La clase obrera ya no les interesa. Les resulta incómoda, vulgar, demasiado heterosexual y, lo que es peor, con sentido común. Ahora prefieren gestionar minorías, administrar agravios y redactar manifiestos sobre micro violencias en el espacio público. El martillo y la hoz han sido sustituidos por el Excel y el PowerPoint. Y la revolución se hace desde el Observatorio de Perspectiva Intersectorial del Ministerio de Igualdad.
¿Qué ha pasado? Muy simple: la izquierda ha dejado de ser obrera porque ya no necesita obreros. Necesita subvencionados. Porque un obrero autónomo es peligroso: piensa, se esfuerza, decide. Pero un subvencionado es dócil. Vota lo que le digan, aplaude lo que le dan y calla lo que le quitan.
Albert Camus, que sí sabía lo que era enfrentarse al poder, ya lo decía: “El servilismo comienza cuando el pan viene con instrucciones”. Y vaya si han repartido instrucciones. Hoy no necesitas luchar por tus derechos: solo necesitas inscribirte en el programa adecuado. Y si tu problema no existe, no importa: lo inventamos.
Del trabajo como valor hemos pasado al subsidio como derecho. Y el resultado es un ecosistema donde el mérito es sospechoso, la excelencia es clasista y la cultura del esfuerzo es un resabio neoliberal. No se construyen oportunidades: se reparte resignación con código QR.
La izquierda clásica creía en el progreso, en el trabajo, en el ascenso social. Hoy cree en la renta mínima, en la jornada de 30 horas pagada por los demás, en la vivienda gratis gestionada por políticos que nunca han construido una mierda.

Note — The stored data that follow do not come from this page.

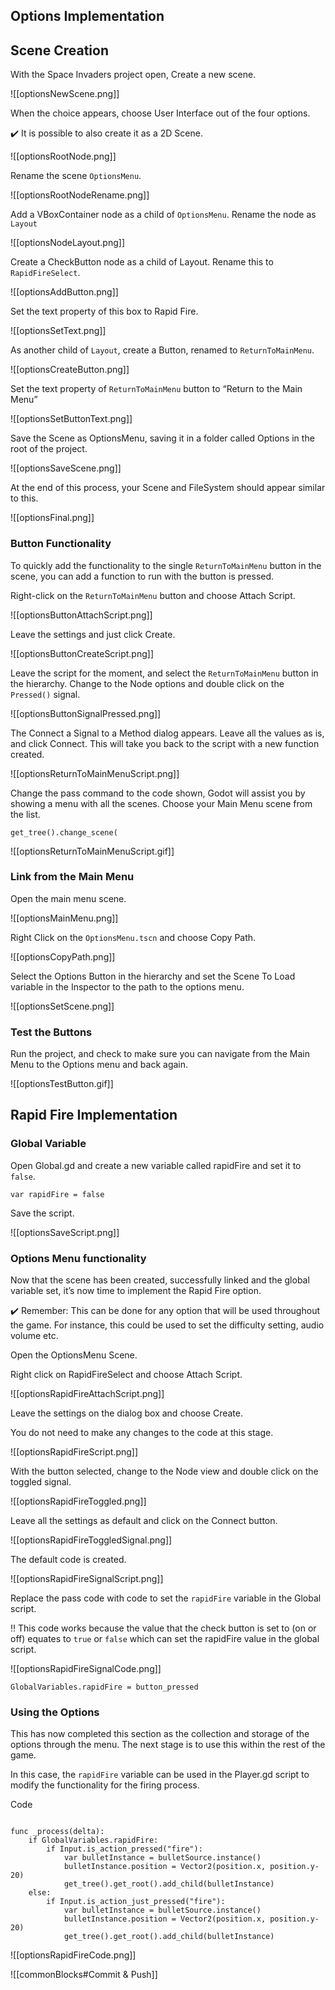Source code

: 
## Options Implementation

## Scene Creation

With the Space Invaders project open, Create a new scene.

![[optionsNewScene.png]]  


When the choice appears, choose User Interface out of the four options.

<aside>

✔️ It is possible to also create it as a 2D Scene.

</aside>

  
![[optionsRootNode.png]]


Rename the scene `OptionsMenu`.

  
![[optionsRootNodeRename.png]]


Add a VBoxContainer node as a child of `OptionsMenu`. Rename the node as `Layout`

  
![[optionsNodeLayout.png]]


Create a CheckButton node as a child of Layout. Rename this to `RapidFireSelect`.

  ![[optionsAddButton.png]]



Set the text property of this box to Rapid Fire.

  
![[optionsSetText.png]]


As another child of `Layout`, create a Button, renamed to `ReturnToMainMenu`.

  ![[optionsCreateButton.png]]


Set the text property of `ReturnToMainMenu` button to “Return to the Main Menu”

  ![[optionsSetButtonText.png]]
  

Save the Scene as OptionsMenu, saving it in a folder called Options in the root of the project.

  ![[optionsSaveScene.png]]



At the end of this process, your Scene and FileSystem should appear similar to this.

  ![[optionsFinal.png]]



### Button Functionality

To quickly add the functionality to the single `ReturnToMainMenu` button in the scene, you can add a function to run with the button is pressed.

Right-click on the `ReturnToMainMenu` button and choose Attach Script.

  ![[optionsButtonAttachScript.png]]



Leave the settings and just click Create.

  ![[optionsButtonCreateScript.png]]

Leave the script for the moment, and select the `ReturnToMainMenu` button in the hierarchy. Change to the Node options and double click on the `Pressed()` signal.

  ![[optionsButtonSignalPressed.png]]



The Connect a Signal to a Method dialog appears. Leave all the values as is, and click Connect. This will take you back to the script with a new function created.

 ![[optionsReturnToMainMenuScript.png]] 



Change the pass command to the code shown, Godot will assist you by showing a menu with all the scenes. Choose your Main Menu scene from the list.

`get_tree().change_scene(`

  ![[optionsReturnToMainMenuScript.gif]]


### Link from the Main Menu

Open the main menu scene.

  ![[optionsMainMenu.png]]


Right Click on the `OptionsMenu.tscn` and choose Copy Path.

  ![[optionsCopyPath.png]]

Select the Options Button in the hierarchy and set the Scene To Load variable in the Inspector to the path to the options menu.

![[optionsSetScene.png]]


### Test the Buttons

Run the project, and check to make sure you can navigate from the Main Menu to the Options menu and back again.

  ![[optionsTestButton.gif]]



## Rapid Fire Implementation

### Global Variable

Open Global.gd and create a new variable called rapidFire and set it to `false`.

```gdscript
var rapidFire = false
```

Save the script.

  ![[optionsSaveScript.png]]
  

### Options Menu functionality

Now that the scene has been created, successfully linked and the global variable set, it’s now time to implement the Rapid Fire option.

<aside>

✔️ Remember: This can be done for any option that will be used throughout the game. For instance, this could be used to set the difficulty setting, audio volume etc.

</aside>

Open the OptionsMenu Scene.

Right click on RapidFireSelect and choose Attach Script.

  ![[optionsRapidFireAttachScript.png]]



Leave the settings on the dialog box and choose Create.

You do not need to make any changes to the code at this stage.

  ![[optionsRapidFireScript.png]]



With the button selected, change to the Node view and double click on the toggled signal.

  
![[optionsRapidFireToggled.png]]


Leave all the settings as default and click on the Connect button.

  ![[optionsRapidFireToggledSignal.png]]

  
The default code is created.

![[optionsRapidFireSignalScript.png]]

Replace the pass code with code to set the `rapidFire` variable in the Global script.


<aside>

‼️ This code works because the value that the check button is set to (on or off) equates to `true` or `false` which can set the rapidFire value in the global script.

</aside>

  ![[optionsRapidFireSignalCode.png]]


```gdscript
GlobalVariables.rapidFire = button_pressed

```


### Using the Options

This has now completed this section as the collection and storage of the options through the menu. The next stage is to use this within the rest of the game.

In this case, the `rapidFire` variable can be used in the Player.gd script to modify the functionality for the firing process.

Code

```gdscript

func _process(delta):
	if GlobalVariables.rapidFire:
		if Input.is_action_pressed("fire"):
			var bulletInstance = bulletSource.instance()
			bulletInstance.position = Vector2(position.x, position.y-20)
			get_tree().get_root().add_child(bulletInstance)
	else:
		if Input.is_action_just_pressed("fire"):
			var bulletInstance = bulletSource.instance()
			bulletInstance.position = Vector2(position.x, position.y-20)
			get_tree().get_root().add_child(bulletInstance)
```

  ![[optionsRapidFireCode.png]]

![[commonBlocks#Commit & Push]]

  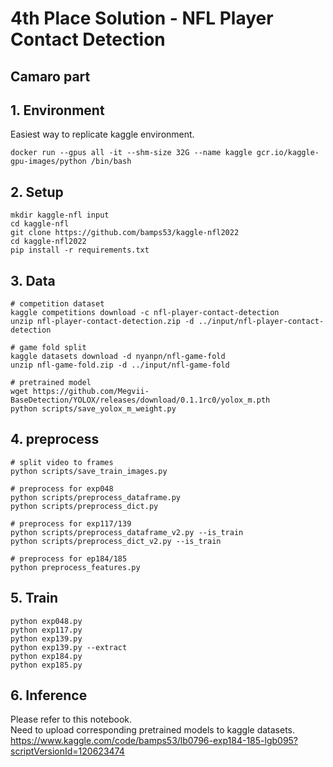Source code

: # 4th Place Solution - NFL Player Contact Detection

## Camaro part

## 1. Environment
Easiest way to replicate kaggle environment.
```
docker run --gpus all -it --shm-size 32G --name kaggle gcr.io/kaggle-gpu-images/python /bin/bash
```

## 2. Setup
```
mkdir kaggle-nfl input
cd kaggle-nfl
git clone https://github.com/bamps53/kaggle-nfl2022
cd kaggle-nfl2022
pip install -r requirements.txt
```

## 3. Data
```
# competition dataset
kaggle competitions download -c nfl-player-contact-detection
unzip nfl-player-contact-detection.zip -d ../input/nfl-player-contact-detection

# game fold split
kaggle datasets download -d nyanpn/nfl-game-fold
unzip nfl-game-fold.zip -d ../input/nfl-game-fold

# pretrained model
wget https://github.com/Megvii-BaseDetection/YOLOX/releases/download/0.1.1rc0/yolox_m.pth
python scripts/save_yolox_m_weight.py

```

## 4. preprocess
```
# split video to frames
python scripts/save_train_images.py

# preprocess for exp048
python scripts/preprocess_dataframe.py
python scripts/preprocess_dict.py

# preprocess for exp117/139
python scripts/preprocess_dataframe_v2.py --is_train
python scripts/preprocess_dict_v2.py --is_train

# preprocess for ep184/185
python preprocess_features.py 
```

## 5. Train
```
python exp048.py
python exp117.py
python exp139.py
python exp139.py --extract
python exp184.py
python exp185.py
```

## 6. Inference
Please refer to this notebook.  
Need to upload corresponding pretrained models to kaggle datasets.  
https://www.kaggle.com/code/bamps53/lb0796-exp184-185-lgb095?scriptVersionId=120623474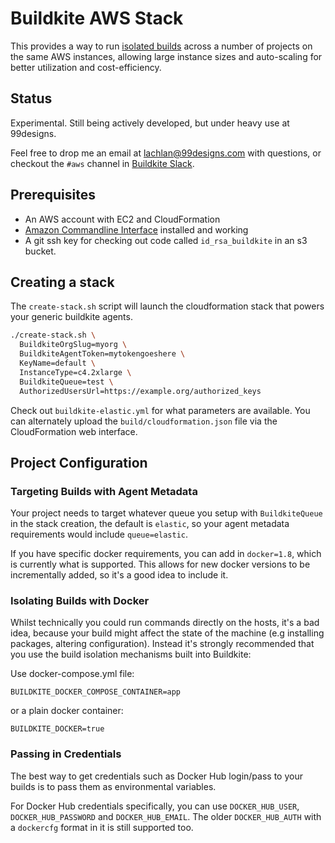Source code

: # Buildkite AWS Stack

This provides a way to run [isolated builds](https://buildkite.com/docs/guides/docker-containerized-builds) across a number of projects on the same AWS instances, allowing large instance sizes and auto-scaling for better utilization and cost-efficiency.

## Status

Experimental. Still being actively developed, but under heavy use at 99designs.

Feel free to drop me an email at lachlan@99designs.com with questions, or checkout the `#aws` channel in [Buildkite Slack](https://chat.buildkite.com/).

## Prerequisites

  * An AWS account with EC2 and CloudFormation
  * [Amazon Commandline Interface](http://aws.amazon.com/cli/) installed and working
  * A git ssh key for checking out code called `id_rsa_buildkite` in an s3 bucket.

## Creating a stack

The `create-stack.sh` script will launch the cloudformation stack that powers your generic buildkite agents.

```bash
./create-stack.sh \
  BuildkiteOrgSlug=myorg \
  BuildkiteAgentToken=mytokengoeshere \
  KeyName=default \
  InstanceType=c4.2xlarge \
  BuildkiteQueue=test \
  AuthorizedUsersUrl=https://example.org/authorized_keys
```

Check out `buildkite-elastic.yml` for what parameters are available. You can alternately upload the `build/cloudformation.json` file via the CloudFormation web interface.

## Project Configuration

### Targeting Builds with Agent Metadata

Your project needs to target whatever queue you setup with `BuildkiteQueue` in the stack creation, the default is `elastic`, so your agent metadata requirements would include `queue=elastic`.

If you have specific docker requirements, you can add in `docker=1.8`, which is currently what is supported. This allows for new docker versions to be incrementally added, so it's a good idea to include it.

### Isolating Builds with Docker

Whilst technically you could run commands directly on the hosts, it's a bad idea, because your build might affect the state of the machine (e.g installing packages, altering configuration). Instead it's strongly recommended that you use the build isolation mechanisms built into Buildkite:

Use docker-compose.yml file:

```
BUILDKITE_DOCKER_COMPOSE_CONTAINER=app
```

or a plain docker container:

```
BUILDKITE_DOCKER=true
```

### Passing in Credentials

The best way to get credentials such as Docker Hub login/pass to your builds is to pass them as environmental variables.

For Docker Hub credentials specifically, you can use `DOCKER_HUB_USER`, `DOCKER_HUB_PASSWORD` and `DOCKER_HUB_EMAIL`. The older `DOCKER_HUB_AUTH` with a `dockercfg` format in it is still supported too.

Antonio Gramsci, al que tanto citan sin haberlo leído, escribió que “quien controla la cultura, controla la política”. Y lo tomaron al pie de la letra. No han tomado las fábricas, han tomado las universidades, las televisiones, los sindicatos, los institutos, el BOE. Ya no buscan cambiar el sistema, quieren dirigirlo. Y cobrar por ello.
¿Y el trabajador? Olvidado, exprimido y encima culpabilizado. Porque ahora resulta que si tienes una pequeña empresa, eres explotador. Si alquilas una habitación, eres especulador. Y si te molesta que te sableen a impuestos, eres insolidario.
La izquierda actual no odia al rico. Odia al que progresa sin pedir permiso. Odia al que no necesita que lo rescaten. Odia al que no quiere depender.
Y por eso se esfuerzan tanto en empobrecerte, en cansarte, en confundirte. Para que al final aceptes el único futuro que te ofrecen: una nómina pública, una ayuda condicionada, una opinión controlada y una vida pequeña.
Pero no, gracias. Algunos no hemos venido a pedir permiso. Hemos venido a decir que el trabajo no es un castigo, y que vivir sin que el Estado te regale nada es, precisamente, la mayor forma de libertad.